TASK ITEM:
Select from the data all lines with the word "feel".

DATA:

============

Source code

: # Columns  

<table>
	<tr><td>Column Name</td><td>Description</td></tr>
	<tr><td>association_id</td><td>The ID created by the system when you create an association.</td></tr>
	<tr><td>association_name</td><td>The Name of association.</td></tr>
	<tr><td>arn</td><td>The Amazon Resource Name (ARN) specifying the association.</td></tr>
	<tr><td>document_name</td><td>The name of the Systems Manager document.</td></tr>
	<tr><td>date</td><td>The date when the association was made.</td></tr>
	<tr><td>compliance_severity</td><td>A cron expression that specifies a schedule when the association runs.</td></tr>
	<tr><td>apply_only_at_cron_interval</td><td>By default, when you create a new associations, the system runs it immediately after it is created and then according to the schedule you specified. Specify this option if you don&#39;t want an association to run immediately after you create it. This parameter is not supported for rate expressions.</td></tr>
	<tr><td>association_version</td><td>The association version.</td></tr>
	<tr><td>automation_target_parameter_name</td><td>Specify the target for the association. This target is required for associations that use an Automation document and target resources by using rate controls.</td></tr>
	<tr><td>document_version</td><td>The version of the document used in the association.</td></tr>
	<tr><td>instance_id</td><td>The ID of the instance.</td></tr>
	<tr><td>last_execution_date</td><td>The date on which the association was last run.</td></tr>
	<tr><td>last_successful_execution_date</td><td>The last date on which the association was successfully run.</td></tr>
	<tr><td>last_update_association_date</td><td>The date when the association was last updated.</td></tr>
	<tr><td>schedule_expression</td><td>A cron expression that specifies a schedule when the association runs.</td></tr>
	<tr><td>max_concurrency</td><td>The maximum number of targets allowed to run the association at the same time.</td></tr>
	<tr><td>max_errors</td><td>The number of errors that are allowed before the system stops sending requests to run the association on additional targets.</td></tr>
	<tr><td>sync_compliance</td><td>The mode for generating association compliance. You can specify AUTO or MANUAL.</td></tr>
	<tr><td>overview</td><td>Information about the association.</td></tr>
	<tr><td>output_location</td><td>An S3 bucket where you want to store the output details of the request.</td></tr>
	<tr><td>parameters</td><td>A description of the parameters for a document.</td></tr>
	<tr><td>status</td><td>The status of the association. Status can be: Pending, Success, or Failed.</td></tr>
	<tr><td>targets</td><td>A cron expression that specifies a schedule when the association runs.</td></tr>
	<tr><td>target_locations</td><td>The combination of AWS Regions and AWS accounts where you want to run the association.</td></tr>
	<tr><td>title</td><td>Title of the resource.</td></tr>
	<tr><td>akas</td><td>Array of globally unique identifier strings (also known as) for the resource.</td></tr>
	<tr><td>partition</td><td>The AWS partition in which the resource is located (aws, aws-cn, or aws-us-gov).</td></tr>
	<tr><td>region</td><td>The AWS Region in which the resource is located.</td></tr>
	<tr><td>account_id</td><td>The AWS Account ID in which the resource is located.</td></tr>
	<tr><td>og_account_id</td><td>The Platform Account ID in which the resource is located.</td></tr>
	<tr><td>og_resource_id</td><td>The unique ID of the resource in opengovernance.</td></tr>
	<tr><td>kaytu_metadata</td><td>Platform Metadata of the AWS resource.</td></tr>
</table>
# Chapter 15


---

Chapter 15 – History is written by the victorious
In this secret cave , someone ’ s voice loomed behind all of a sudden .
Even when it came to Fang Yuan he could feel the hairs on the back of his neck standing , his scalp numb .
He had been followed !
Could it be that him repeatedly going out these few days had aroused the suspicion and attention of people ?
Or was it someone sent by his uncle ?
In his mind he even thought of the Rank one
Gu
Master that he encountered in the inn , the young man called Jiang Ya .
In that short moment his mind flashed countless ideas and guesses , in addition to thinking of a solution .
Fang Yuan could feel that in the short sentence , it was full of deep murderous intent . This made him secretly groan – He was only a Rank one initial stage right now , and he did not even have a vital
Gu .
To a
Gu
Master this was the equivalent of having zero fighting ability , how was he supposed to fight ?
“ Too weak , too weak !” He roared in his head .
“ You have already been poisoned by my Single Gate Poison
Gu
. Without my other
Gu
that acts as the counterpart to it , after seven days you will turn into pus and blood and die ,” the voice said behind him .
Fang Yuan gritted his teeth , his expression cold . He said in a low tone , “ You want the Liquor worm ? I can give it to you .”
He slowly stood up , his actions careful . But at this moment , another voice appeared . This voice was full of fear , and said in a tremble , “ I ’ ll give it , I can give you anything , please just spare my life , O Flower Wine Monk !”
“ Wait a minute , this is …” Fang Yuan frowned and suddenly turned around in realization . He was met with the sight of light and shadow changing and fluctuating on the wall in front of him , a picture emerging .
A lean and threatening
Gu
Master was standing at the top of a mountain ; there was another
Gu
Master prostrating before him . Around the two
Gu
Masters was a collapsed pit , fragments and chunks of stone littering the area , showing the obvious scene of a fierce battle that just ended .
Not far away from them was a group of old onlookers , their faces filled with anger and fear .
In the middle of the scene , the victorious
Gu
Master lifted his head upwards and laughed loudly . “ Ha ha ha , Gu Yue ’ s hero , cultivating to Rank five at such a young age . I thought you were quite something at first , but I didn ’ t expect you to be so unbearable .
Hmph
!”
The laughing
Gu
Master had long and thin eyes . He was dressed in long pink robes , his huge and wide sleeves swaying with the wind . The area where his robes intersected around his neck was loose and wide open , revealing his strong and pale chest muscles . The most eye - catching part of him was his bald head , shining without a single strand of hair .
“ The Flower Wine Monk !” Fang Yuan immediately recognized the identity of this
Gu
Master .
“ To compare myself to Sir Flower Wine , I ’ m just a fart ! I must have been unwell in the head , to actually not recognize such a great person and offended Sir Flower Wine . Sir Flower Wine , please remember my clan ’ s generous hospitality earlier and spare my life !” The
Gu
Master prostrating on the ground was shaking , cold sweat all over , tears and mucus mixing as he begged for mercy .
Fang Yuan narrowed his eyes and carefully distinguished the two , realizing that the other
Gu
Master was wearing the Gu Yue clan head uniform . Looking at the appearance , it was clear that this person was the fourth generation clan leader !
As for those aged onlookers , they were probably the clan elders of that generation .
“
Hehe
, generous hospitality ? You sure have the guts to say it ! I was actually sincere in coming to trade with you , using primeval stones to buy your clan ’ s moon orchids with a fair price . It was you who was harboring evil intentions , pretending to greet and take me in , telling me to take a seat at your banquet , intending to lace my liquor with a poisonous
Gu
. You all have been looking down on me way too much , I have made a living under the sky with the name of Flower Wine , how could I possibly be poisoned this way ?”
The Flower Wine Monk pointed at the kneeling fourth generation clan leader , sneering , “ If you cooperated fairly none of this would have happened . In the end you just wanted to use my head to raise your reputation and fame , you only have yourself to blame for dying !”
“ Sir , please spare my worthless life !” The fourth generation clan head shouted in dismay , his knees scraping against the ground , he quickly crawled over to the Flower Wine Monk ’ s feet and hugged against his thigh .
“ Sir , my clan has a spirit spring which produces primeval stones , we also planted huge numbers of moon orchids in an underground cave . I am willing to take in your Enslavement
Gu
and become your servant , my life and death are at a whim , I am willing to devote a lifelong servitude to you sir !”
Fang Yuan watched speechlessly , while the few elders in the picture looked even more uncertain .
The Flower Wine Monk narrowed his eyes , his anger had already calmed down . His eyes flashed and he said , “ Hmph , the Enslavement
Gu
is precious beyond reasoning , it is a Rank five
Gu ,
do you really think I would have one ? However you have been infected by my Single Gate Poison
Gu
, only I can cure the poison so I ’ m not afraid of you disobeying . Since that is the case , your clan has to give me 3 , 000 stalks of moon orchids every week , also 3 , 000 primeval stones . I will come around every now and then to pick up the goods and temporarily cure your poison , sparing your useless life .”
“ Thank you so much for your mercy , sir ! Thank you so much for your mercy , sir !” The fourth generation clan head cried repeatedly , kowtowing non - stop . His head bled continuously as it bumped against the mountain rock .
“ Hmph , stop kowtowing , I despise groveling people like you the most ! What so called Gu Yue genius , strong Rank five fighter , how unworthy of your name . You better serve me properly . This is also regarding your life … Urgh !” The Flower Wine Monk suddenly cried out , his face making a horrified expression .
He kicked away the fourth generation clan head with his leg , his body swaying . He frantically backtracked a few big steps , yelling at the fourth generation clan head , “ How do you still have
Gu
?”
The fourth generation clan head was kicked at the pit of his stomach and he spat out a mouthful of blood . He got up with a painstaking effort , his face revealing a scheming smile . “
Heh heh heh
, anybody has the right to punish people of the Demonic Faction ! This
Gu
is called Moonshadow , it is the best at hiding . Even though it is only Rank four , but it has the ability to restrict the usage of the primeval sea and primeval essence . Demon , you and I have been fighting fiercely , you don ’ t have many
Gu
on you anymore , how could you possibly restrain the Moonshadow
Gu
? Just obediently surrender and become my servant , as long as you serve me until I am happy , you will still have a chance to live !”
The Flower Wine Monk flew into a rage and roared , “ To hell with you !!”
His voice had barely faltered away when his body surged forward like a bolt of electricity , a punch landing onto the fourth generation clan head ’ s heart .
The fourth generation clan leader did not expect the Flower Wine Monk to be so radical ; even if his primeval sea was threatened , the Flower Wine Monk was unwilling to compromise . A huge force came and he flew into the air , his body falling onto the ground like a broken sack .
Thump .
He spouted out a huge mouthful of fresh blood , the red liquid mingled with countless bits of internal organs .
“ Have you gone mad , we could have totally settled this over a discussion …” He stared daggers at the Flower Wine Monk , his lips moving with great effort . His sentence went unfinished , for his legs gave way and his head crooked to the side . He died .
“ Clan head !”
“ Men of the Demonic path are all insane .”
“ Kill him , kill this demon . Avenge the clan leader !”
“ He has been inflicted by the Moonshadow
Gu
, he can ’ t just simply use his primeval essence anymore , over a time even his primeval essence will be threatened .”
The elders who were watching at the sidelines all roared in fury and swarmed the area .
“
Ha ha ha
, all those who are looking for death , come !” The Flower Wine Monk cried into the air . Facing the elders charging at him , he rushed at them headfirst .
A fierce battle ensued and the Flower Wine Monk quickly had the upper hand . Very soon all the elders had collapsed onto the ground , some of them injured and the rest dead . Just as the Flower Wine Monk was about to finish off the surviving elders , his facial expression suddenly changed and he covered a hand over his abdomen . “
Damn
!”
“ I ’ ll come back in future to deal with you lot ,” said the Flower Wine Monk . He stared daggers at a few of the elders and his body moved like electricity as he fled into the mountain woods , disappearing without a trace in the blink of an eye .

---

============

WRITTEN REPLY:
Even when it came to Fang Yuan he could feel the hairs on the back of his neck standing , his scalp numb .
Fang Yuan could feel that in the short sentence , it was full of deep murderous intent . This made him secretly groan – He was only a Rank one initial stage right now , and he did not even have a vital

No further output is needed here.